-------- Dataset entries --------
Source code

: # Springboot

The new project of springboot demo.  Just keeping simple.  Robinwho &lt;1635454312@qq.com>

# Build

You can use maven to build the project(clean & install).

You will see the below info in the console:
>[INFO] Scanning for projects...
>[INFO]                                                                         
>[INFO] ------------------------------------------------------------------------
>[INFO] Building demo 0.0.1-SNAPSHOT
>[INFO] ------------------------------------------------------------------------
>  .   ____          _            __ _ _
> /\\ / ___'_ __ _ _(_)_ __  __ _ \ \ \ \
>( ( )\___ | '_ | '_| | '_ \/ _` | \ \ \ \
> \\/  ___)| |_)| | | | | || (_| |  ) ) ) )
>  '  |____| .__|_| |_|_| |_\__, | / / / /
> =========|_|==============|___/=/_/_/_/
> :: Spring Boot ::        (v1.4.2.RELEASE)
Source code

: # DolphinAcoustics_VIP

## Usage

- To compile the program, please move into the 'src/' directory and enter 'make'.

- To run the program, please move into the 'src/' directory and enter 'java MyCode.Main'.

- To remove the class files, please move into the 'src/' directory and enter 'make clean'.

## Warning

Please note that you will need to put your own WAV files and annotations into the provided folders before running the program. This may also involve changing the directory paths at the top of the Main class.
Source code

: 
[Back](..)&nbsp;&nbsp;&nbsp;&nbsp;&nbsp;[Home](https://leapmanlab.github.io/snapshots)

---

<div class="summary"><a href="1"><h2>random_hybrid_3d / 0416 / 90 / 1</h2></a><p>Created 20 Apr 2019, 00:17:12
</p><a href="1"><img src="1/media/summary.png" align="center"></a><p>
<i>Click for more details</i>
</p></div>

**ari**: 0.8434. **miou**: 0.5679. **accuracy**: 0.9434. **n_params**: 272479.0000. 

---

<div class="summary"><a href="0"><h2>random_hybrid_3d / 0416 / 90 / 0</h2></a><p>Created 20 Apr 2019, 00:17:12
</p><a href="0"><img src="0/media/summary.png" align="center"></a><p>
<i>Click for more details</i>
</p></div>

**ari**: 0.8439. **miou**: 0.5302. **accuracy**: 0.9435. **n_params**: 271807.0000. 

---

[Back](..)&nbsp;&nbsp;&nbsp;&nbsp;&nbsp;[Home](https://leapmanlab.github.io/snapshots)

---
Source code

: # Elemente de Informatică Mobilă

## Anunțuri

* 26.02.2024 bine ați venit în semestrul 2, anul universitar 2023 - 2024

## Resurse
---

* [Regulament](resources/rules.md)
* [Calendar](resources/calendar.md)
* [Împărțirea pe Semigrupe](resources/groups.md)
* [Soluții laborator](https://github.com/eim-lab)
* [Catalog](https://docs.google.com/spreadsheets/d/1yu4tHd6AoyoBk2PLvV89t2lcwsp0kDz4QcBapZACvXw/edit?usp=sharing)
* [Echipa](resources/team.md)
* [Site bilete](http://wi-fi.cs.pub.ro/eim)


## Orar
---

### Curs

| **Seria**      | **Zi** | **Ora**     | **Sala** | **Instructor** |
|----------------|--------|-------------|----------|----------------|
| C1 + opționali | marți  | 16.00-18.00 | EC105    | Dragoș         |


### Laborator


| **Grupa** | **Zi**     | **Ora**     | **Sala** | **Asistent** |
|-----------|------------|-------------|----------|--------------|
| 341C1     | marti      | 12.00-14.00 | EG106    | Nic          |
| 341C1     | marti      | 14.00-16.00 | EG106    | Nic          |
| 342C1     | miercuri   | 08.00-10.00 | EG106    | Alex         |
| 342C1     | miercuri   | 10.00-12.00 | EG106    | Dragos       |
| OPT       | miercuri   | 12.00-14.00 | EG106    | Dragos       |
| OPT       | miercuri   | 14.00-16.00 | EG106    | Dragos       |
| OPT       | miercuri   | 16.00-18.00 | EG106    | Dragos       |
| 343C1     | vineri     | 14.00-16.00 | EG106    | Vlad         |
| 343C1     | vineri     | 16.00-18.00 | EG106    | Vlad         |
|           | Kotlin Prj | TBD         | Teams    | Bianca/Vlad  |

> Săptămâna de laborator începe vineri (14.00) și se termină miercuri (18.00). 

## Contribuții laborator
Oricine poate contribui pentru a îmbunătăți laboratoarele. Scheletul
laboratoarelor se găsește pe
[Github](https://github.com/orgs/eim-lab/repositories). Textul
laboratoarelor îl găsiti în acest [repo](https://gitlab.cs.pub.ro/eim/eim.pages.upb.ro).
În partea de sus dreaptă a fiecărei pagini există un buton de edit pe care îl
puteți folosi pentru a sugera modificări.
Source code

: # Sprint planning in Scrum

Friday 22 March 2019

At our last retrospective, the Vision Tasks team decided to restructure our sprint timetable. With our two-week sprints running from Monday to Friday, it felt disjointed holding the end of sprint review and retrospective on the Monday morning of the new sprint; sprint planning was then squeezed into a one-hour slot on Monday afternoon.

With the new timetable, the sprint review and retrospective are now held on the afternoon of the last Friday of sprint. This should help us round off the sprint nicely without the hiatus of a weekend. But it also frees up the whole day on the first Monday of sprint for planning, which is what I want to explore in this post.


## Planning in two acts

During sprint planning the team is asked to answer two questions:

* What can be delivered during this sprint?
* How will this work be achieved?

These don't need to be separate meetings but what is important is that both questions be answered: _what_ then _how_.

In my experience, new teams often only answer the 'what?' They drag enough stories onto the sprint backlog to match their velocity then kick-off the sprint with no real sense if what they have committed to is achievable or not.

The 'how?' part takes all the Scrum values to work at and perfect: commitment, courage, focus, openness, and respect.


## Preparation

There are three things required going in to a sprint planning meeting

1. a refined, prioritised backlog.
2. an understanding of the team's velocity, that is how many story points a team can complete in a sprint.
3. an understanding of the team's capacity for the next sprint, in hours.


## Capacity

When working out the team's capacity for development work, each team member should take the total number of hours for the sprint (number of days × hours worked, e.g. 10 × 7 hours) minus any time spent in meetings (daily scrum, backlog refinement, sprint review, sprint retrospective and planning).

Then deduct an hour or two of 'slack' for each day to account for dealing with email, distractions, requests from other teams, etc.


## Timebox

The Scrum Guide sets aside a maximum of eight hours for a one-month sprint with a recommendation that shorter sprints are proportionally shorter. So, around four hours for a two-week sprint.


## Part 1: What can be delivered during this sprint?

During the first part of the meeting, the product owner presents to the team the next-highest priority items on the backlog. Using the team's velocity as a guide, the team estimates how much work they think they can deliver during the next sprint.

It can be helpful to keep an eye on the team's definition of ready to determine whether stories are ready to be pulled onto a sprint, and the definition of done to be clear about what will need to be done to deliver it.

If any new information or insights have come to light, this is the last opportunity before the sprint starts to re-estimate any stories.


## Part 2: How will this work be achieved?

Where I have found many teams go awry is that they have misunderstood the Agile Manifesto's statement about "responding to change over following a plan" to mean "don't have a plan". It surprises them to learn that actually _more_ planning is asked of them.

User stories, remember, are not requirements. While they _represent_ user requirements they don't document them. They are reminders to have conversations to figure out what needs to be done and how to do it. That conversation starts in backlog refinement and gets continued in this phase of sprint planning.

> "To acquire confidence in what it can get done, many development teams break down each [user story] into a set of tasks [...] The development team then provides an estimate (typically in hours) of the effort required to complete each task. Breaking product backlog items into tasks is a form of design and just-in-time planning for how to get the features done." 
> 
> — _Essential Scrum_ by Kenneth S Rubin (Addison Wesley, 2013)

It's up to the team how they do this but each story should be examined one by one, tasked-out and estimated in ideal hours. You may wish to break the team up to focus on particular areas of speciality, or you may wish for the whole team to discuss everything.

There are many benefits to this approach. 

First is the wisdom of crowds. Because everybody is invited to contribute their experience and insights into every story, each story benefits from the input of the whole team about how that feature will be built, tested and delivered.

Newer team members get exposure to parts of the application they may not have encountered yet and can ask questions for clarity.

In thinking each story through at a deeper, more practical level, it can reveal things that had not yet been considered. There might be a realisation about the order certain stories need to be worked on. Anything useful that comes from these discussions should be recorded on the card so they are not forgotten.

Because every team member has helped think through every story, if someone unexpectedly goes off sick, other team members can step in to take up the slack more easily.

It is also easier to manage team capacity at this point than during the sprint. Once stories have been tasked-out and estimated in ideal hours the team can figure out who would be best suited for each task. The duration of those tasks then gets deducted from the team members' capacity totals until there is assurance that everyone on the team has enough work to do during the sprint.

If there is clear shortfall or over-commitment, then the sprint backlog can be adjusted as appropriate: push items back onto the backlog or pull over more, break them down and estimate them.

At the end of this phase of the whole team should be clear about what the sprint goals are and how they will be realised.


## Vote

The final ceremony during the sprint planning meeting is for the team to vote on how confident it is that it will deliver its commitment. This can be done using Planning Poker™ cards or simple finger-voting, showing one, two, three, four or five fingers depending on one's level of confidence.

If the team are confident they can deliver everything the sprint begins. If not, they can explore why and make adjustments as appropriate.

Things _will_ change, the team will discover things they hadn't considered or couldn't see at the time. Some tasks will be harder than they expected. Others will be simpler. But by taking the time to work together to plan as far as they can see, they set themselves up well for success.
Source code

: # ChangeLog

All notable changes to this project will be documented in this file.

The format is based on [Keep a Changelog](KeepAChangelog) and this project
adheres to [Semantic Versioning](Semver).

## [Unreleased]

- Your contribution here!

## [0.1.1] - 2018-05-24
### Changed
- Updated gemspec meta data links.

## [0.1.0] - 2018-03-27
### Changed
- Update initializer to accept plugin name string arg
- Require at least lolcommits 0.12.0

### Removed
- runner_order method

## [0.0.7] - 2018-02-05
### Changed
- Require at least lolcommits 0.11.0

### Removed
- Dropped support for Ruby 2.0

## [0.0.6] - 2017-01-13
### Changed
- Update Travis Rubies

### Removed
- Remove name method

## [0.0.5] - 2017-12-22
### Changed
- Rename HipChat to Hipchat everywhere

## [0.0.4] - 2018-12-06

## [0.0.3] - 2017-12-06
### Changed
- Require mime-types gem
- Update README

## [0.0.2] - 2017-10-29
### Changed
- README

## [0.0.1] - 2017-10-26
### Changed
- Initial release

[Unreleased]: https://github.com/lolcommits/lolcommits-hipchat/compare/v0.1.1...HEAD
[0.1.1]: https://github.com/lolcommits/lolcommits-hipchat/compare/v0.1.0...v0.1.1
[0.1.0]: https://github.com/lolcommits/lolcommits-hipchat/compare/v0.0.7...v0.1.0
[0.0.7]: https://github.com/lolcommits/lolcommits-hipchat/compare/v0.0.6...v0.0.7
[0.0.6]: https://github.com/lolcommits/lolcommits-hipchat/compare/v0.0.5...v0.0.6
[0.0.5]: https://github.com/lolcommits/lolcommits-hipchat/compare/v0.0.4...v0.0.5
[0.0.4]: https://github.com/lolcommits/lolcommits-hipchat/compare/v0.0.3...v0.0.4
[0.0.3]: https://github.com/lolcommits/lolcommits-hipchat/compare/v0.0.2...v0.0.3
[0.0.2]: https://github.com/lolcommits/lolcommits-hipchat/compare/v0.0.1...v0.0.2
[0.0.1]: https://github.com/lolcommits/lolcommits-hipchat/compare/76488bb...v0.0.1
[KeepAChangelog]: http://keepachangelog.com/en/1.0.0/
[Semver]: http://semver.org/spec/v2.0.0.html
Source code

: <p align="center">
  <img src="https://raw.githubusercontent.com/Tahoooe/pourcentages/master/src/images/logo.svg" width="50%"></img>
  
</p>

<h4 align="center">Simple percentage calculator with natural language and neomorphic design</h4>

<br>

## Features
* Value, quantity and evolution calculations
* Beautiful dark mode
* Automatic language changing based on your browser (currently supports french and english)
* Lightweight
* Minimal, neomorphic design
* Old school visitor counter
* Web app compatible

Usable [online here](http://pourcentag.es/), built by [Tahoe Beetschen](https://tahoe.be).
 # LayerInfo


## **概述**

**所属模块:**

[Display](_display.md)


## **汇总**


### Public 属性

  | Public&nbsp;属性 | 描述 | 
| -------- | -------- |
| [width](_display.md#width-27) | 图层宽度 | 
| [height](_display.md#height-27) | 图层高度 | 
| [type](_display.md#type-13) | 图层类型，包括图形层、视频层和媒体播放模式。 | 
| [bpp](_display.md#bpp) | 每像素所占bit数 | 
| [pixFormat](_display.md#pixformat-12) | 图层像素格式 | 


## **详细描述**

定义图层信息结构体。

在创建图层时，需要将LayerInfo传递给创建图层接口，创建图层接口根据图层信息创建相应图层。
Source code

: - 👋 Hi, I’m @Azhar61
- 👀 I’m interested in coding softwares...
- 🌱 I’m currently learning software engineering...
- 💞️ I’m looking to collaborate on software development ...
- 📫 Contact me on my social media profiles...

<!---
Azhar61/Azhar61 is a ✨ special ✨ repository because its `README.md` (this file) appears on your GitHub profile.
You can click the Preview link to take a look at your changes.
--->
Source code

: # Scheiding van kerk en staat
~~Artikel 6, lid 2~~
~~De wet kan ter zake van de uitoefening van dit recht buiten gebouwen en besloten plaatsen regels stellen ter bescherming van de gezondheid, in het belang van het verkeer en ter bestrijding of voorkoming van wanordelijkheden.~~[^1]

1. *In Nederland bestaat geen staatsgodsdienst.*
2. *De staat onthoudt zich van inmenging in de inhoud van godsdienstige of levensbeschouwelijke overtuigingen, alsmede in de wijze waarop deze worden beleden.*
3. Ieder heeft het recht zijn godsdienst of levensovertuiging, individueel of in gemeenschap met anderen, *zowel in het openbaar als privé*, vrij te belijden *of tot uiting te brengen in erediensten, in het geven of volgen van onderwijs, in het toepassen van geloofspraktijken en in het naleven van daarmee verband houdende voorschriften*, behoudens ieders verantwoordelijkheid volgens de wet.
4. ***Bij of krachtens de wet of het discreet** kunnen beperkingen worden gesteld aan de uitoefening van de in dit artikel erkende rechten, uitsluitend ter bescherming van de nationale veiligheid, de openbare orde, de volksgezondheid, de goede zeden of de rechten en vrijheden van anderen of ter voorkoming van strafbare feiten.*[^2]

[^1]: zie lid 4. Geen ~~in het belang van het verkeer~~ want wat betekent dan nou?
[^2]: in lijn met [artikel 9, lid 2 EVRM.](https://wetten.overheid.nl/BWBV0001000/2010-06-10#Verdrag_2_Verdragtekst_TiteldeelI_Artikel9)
--------
What the task asks for is a word-for-word repeat of the lines above, from the first through the one containing "Scanning for projects...".

**Problem solution:**
Source code

: # Springboot

The new project of springboot demo.  Just keeping simple.  Robinwho &lt;1635454312@qq.com>

# Build

You can use maven to build the project(clean & install).

You will see the below info in the console:
>[INFO] Scanning for projects...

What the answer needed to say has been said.